Anna Bonaiuto al teatro India di Roma fa Cristina Trivulzio, la famosa principessa di Belgioioso (Milano, 1808 – 1871), donna quasi leggendaria, una vita di avventure e di rivoluzioni. Amica di Lafayette, di Musset, Balzac, Liszt, Chateaubriand, grande dame che teneva a Parigi un suo famosissimo salon dietro la rue du Faubourg Saint-Honoré, in seguito patriota che organizza un drappello di 160 uomini e con loro corre da Napoli, dove si trovava, a Milano a dar man forte agli insorti delle Cinque giornate del ‘48. E l’anno dopo sta in prima linea durante la battaglia a difesa della Repubblica Romana. La sua è di quelle formidabili esistenze ottocentesche romantiche e idealiste che fanno la gioia d’ogni biografo.

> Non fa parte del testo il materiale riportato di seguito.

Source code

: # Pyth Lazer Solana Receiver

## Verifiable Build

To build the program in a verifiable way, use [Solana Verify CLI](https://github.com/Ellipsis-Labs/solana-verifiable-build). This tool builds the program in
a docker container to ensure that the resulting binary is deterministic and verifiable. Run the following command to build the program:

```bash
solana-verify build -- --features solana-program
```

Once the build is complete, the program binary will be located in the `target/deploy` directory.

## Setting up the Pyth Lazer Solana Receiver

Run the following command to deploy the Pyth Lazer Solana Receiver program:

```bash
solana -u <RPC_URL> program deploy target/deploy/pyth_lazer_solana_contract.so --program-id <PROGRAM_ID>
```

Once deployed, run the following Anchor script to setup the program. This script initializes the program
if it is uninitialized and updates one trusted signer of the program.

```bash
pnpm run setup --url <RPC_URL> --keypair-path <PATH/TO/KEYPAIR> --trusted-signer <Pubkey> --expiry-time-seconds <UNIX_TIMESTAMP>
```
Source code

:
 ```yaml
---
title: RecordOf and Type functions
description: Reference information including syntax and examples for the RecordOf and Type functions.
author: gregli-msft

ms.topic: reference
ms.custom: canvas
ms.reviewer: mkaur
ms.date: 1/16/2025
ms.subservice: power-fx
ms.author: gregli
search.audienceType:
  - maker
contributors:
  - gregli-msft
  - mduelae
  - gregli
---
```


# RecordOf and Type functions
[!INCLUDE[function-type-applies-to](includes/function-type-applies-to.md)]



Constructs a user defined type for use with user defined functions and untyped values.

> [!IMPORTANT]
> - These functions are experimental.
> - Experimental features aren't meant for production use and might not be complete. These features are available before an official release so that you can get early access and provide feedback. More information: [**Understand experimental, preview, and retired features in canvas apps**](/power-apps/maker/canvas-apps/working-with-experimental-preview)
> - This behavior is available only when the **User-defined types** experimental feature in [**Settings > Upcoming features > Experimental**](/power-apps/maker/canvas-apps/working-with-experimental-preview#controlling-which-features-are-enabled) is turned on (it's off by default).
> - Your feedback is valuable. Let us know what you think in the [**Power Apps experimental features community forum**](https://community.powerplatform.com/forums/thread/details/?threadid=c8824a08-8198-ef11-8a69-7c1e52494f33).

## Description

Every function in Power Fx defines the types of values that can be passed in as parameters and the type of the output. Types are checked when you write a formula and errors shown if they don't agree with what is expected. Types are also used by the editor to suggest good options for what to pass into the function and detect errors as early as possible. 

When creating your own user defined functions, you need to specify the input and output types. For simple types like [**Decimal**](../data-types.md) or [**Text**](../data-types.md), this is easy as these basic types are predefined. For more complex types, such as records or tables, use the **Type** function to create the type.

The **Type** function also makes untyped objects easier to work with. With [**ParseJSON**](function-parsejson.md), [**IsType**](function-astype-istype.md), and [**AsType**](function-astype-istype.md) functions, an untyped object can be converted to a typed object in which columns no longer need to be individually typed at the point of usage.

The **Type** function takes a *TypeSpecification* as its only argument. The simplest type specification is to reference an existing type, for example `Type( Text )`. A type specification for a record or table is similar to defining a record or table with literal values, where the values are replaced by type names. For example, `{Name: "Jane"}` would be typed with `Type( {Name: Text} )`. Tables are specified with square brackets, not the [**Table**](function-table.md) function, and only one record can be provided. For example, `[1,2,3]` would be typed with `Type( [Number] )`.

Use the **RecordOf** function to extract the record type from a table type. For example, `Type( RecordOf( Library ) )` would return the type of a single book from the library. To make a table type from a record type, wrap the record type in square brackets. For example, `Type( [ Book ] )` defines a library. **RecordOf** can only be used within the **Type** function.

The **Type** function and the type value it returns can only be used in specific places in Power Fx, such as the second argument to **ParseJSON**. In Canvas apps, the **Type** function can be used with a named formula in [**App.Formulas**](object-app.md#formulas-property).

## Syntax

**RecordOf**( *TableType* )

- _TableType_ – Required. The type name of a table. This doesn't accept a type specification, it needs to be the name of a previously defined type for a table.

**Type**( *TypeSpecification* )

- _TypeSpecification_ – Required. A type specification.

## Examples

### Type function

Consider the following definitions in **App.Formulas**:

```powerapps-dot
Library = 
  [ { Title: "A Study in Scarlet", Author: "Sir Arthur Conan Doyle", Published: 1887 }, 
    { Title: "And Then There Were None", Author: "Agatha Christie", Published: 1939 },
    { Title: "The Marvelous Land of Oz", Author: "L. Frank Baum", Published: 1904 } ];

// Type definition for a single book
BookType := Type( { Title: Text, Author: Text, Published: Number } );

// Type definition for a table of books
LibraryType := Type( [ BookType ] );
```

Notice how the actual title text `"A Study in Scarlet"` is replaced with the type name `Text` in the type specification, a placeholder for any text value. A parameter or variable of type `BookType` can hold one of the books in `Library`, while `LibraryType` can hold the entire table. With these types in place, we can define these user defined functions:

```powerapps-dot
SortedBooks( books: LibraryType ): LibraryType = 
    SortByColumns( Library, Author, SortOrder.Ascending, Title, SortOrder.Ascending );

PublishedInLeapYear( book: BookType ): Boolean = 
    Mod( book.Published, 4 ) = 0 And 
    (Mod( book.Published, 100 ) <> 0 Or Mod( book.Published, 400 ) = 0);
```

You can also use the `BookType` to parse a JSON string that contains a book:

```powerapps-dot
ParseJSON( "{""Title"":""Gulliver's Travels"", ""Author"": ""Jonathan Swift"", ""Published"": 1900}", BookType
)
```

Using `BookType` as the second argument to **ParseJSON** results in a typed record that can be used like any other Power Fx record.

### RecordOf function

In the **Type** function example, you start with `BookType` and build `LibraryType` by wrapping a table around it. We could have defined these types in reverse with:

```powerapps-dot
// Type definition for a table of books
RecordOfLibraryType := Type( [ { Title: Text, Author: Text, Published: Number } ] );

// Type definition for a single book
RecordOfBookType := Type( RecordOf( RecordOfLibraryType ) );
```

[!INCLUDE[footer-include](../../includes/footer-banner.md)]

Infatti di biografie su di lei ne sono stati scritte almeno sedici. Quella teatrale restituita dalla Bonaiuto, intitolata La belle joyeuse, è di Gianfranco Fiore, anche regista dello spettacolo, un testo costruito secondo il principio dell’accumulo, un catino di informazioni più simile a una tesi di laurea che a un monologo per la scena, una specie di muro di citazioni dotte che fanno capire quanto l’autore sia bene informato sull’argomento. “Pas assez de citations” scrivevano ironicamente i professori di letteratura dei licei francesi a margine di temi zeppi di riferimenti a cose d’altri e poveri di idee proprie. La Bonaiuto – vestito lungo nero con strascico adatto alle serate d’onore delle attrici di buona fama d’un tempo – sciorina la vita di questa magnifica figura dell’Ottocento italiano ed europeo con lo stesso fascino che si risente alla lettura della voce di Wikipedia, peraltro ben redatta, a lei dedicata.
Uno spettacolo di questo tipo dovrebbe rispondere a una domanda e scansare un pericolo. La domanda: come evitare che gli spettatori si chiedano perché mai stanno in sala e non a casa a leggere un buon saggio sulla Belgioioso? Il pericolo: che quegli stessi spettatori si convincano di non perdersi nulla se durante lo spettacolo si mettono a pensare ai fatti loro.
La differenza fra una voce enciclopedica e un monologo teatrale sta nell’idea che l’autore e l’interprete offrono di un personaggio, in questo caso una magnifica milanese che a un certo punto molla tutto, la patria, i salotti, i fucili, le speranze di libertà, e se ne va a impiantare un’azienda agricola in Turchia dove per ironia della sorte viene accoltellata da un bergamasco. Cosa li avvince di un personaggio siffatto e del tempo nel quale ha vissuto? La principessa che fa la rivoluzionaria? La donna che fa l’uomo? L’intellettuale idealista che fa la guerra? Non si capisce. Lo spettacolo avanza come una specie di resoconto recitato previa stesura di un compitino cronologicamente ordinato. Tuttavia l’arte dell’attore ha di straordinario che si può applicare a qualsiasi testo, persino al menù di un ristorante e alla lista degli ingredienti per fare i frollini. Ma bisogna essere Vittorio Gassman. Anna Bonaiuto neanche stavolta ha sciolto l’enigma. Essa è una grande attrice o una prim’attrice? Prim’attrice era Rossella Falk, che recitava discretamente male ma aveva un gran carisma. Grande attrice era invece, per esempio, Bice Valori. Valeria Moriconi, caso più raro, apparteneva alle due categorie. E Anna Bonaiuto? Il giorno in cui reciterà il cartello dell’oculista ci si vedrà più chiaro.